= STORED DATA =
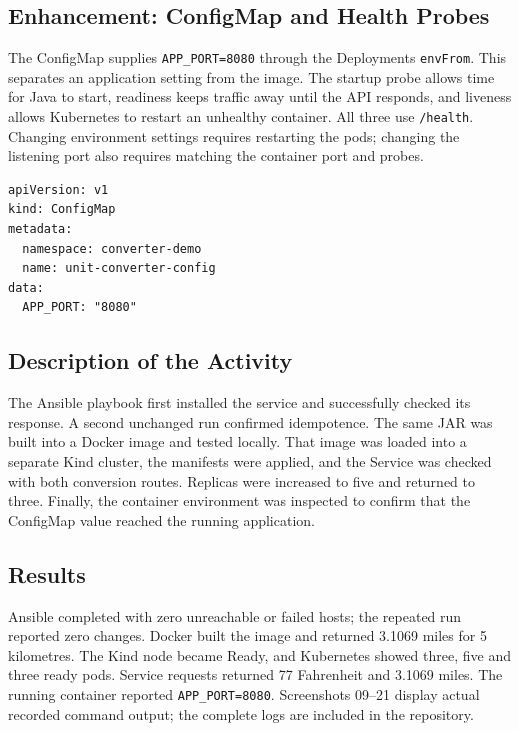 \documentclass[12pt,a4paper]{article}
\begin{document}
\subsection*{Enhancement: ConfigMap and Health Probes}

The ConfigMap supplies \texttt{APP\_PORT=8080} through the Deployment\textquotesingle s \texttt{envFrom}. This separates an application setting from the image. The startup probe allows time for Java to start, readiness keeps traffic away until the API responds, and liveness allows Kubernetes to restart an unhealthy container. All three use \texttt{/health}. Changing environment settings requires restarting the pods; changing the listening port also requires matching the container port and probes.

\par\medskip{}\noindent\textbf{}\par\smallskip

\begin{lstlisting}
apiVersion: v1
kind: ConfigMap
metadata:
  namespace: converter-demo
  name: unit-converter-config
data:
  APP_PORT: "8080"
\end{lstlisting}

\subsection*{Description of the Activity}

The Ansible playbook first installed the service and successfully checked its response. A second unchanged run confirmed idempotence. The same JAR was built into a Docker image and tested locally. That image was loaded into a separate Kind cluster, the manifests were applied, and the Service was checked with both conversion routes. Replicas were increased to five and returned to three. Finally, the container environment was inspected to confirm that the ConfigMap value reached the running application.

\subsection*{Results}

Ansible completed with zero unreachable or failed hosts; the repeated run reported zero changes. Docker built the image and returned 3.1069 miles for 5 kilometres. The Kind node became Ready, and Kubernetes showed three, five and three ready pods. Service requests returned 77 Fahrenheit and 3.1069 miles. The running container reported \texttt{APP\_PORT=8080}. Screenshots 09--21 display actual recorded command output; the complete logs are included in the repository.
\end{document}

= WHAT TO WORK ON =
Reproduce nothing but the lines from the line containing "Ansible completed with" to the last line of the data, each exactly as written.

= EXERCISE RESULT =
Ansible completed with zero unreachable or failed hosts; the repeated run reported zero changes. Docker built the image and returned 3.1069 miles for 5 kilometres. The Kind node became Ready, and Kubernetes showed three, five and three ready pods. Service requests returned 77 Fahrenheit and 3.1069 miles. The running container reported \texttt{APP\_PORT=8080}. Screenshots 09--21 display actual recorded command output; the complete logs are included in the repository.
\end{document}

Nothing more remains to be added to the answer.